• hi, think you'd find this interesting:

    https://www.researchgate.net/publication/376877267_Applicati...

    uses fault tree analysis to derive likely sources of failure based on subsystems and their relationships. think these methods are empirically useful when straight out of the factory line, but i think tacking on a sort of joint discovery process (grounded q&a session?) along with classification could probs be a good tool to help folks land in a ballpark

    was working on something similar with audio classification + ecu logs and research agents checking against manuals for my project truck

    • This exploration started wanting to train Gradient Boosted Decision Trees (GBDT) with repair data which I would assume captures sub-system relationships. Unfortunately, it is the most guarded data with only extremely privileged access. For example, dealerships and insurance companies compile all the data and they do not share it with anyone else, nothing has been leaked or leaked and survived.

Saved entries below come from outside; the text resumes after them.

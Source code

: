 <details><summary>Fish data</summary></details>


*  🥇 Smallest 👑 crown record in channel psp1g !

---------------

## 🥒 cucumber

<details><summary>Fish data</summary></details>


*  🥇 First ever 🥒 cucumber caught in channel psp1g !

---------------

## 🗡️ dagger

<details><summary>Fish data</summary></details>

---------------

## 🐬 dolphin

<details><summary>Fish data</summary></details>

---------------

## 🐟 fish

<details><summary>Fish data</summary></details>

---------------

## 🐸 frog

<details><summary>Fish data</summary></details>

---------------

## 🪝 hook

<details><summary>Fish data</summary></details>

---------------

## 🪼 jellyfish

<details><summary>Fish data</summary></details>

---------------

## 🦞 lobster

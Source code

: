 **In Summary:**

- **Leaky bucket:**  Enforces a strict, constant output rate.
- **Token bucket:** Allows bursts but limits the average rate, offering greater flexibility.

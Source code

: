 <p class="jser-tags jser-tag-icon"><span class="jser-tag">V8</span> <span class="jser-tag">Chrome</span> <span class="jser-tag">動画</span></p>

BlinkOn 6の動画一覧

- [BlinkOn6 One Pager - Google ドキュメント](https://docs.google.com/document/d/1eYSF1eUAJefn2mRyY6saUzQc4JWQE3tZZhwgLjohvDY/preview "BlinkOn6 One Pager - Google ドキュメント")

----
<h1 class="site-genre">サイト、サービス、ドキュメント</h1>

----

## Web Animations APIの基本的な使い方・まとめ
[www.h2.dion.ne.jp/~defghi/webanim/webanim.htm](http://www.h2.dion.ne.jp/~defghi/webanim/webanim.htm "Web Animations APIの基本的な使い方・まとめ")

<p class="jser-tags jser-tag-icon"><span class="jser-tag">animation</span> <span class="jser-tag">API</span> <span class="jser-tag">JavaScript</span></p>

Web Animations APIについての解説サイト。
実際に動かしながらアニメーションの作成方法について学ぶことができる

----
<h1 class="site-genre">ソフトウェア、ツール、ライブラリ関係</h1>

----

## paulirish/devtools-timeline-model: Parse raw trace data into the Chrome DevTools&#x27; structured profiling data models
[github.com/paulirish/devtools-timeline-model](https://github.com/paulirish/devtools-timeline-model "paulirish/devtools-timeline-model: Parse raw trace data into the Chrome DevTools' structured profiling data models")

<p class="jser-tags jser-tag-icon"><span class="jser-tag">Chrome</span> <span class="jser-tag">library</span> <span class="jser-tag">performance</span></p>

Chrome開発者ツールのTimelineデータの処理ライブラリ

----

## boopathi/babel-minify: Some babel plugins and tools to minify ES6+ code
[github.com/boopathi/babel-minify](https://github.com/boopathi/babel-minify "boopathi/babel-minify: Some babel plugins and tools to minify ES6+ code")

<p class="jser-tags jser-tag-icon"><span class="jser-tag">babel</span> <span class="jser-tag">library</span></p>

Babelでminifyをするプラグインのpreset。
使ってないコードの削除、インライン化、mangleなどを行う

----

      As much as I wish this was useful for diagnosing mechanical problems, the big take away is being able to scrape audio of thousands videos, cleaning the data isolating music, speech, and engine sounds, and capturing all the related text from title, comments, ocr, and transcription for labelling the training data. Granted all this data is copyright, I wouldn't use it outside of a toy for a commercial project. Moreover, when a mechanic diagnosis with sound, they will use a stethoscope.

    • Backyard (fault) tree mechanic FTW!